Moon, where are we now?

Ho visto e consiglio di vedere Moon (2009, UK) di Duncan Jones. Un film di fantascienza che segna l'esordio alla regia del figlio di David Bowie.

Diciamo subito che si tratta di un lavoro più che buono, nonostante sia stato realizzato con mezzi e budget molto limitati: di fatto Sam Rockwell è l'unico vero attore a cui è affidata l'interpretazione di due personaggi, due cloni di un originale che non compare mai; le restanti quattro apparizioni (umane) sono solo fugaci comparse, mentre l'altro ruolo di rilievo è quello del robot Gerty, interpretato dalla voce superlativa di Kevin Spacey (doppiato in Toscano da Roberto Pedicini).

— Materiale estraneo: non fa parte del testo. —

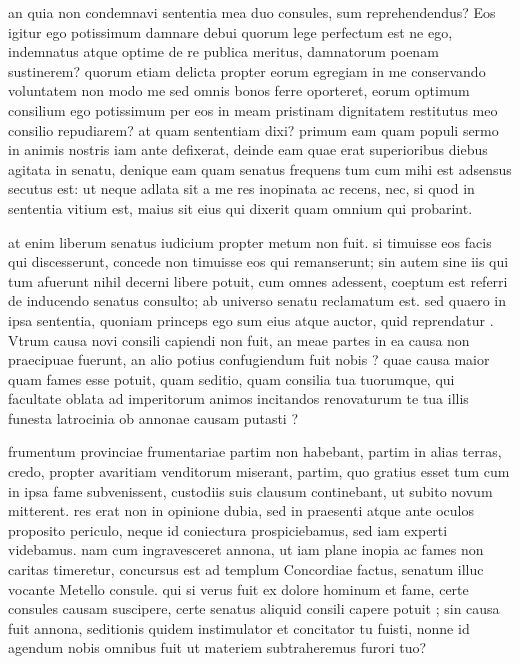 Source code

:  an quia non condemnavi sententia mea duo consules, sum reprehendendus? Eos igitur ego potissimum damnare debui quorum lege perfectum est ne ego, indemnatus atque optime de re publica meritus, damnatorum poenam sustinerem? quorum etiam delicta propter eorum egregiam in me conservando voluntatem non modo me sed omnis bonos ferre oporteret, eorum optimum consilium ego potissimum per eos in meam pristinam dignitatem restitutus meo consilio repudiarem? at quam sententiam dixi? primum eam quam populi sermo in animis nostris iam ante defixerat, deinde eam quae erat superioribus diebus agitata in senatu, denique eam quam senatus frequens tum cum mihi est adsensus secutus est: ut neque adlata sit a me res inopinata ac recens, nec, si quod in sententia vitium est, maius sit eius qui dixerit quam omnium qui probarint.

 at enim liberum senatus iudicium propter metum non fuit. si timuisse eos facis qui discesserunt, concede non timuisse eos qui remanserunt; sin autem sine iis qui tum afuerunt nihil decerni libere potuit, cum omnes adessent, coeptum est referri de inducendo senatus consulto; ab universo senatu reclamatum est. sed quaero in ipsa sententia, quoniam princeps ego sum eius atque auctor, quid reprendatur . Vtrum causa novi consili capiendi non fuit, an meae partes in ea causa non praecipuae fuerunt, an alio potius confugiendum fuit nobis ? quae causa maior quam fames esse potuit, quam seditio, quam consilia tua tuorumque, qui facultate oblata ad imperitorum animos incitandos renovaturum te tua illis funesta latrocinia ob annonae causam putasti ?

 frumentum provinciae frumentariae partim non habebant, partim in alias terras, credo, propter avaritiam venditorum miserant, partim, quo gratius esset tum cum in ipsa fame subvenissent, custodiis suis clausum continebant, ut subito novum mitterent. res erat non in opinione dubia, sed in praesenti atque ante oculos proposito periculo, neque id coniectura prospiciebamus, sed iam experti videbamus. nam cum ingravesceret annona, ut iam plane inopia ac fames non caritas timeretur, concursus est ad templum Concordiae factus, senatum illuc vocante Metello consule. qui si verus fuit ex dolore hominum et fame, certe consules causam suscipere, certe senatus aliquid consili capere potuit ; sin causa fuit annona, seditionis quidem instimulator et concitator tu fuisti, nonne id agendum nobis omnibus fuit ut materiem subtraheremus furori tuo?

Da un punto di vista cinematografico, per stessa ammissione di Jones, il film è un omaggio a lavori come 2002: la seconda odissea (1972), Alien (1979) e Atmosfera zero (1981), ma sono piuttosto evidenti anche certi richiami a Kubrick.

La trama è semplice ma sufficientemente originale. La presenza di un clone, che nella prima parte sembra solo una proiezione mentale o un'allucinazione del protagonista, sembra indirizzare il film verso una dimensione filosofica caratterizzata dalla tipica complessità di più livelli di realtà che si intrecciano, sovrappongono, confondono; ma si tratta di una fuga speculativa solo abbozzata, perché la contingenza degli eventi (i due cloni sono davvero presenti in contemporanea) porta questo lavoro verso lidi assai diversi. Da un lato la cooperazione tra i cloni e la loro umanità che si costruisce e cresce nel tempo, dall'altro, il cinismo bieco dei dirigenti della compagnia per la quale i cloni lavorano, figure senza scrupolo dedite all'inganno e allo sfruttamento dei propri simili.

Il messaggio che se ne coglie è tanto semplice quanto profondo e disarmante: nonostante il progresso, l'accumulo del sapere e la tecnologia, l'uomo continua a esser il peggior nemico di sé stesso; anche sulla faccia nascosta della Luna, anche in un futuro più o meno lontano la famosa massima plautiana homo homini lupus non ha speranze di essere smentita. L'altro tema proposto è quello della manipolazione delle masse da parte di esigue minoranze; manipolazione, che nello scenario proposto qui, porta a rinchiudere gli uomini in prigioni invisibili all'interno dello loro menti, falsificando persino i loro ricordi passati.

Va sottolineata la bontà della regia e, ancor più, la doppia recitazione di Sam Rockwell. La sceneggiatura è volutamente scarna, lenta, essenziale, e, sostenuta da una colonna sonora minimalista (Clint Darryl Mansell), materializza l'inquietudine di fondo che Duncan Jones ha voluto comunicare.

Un film che fa riflettere, e molto. Non a caso un lavoro europeo, indirizzato soprattutto a un pubblico europeo.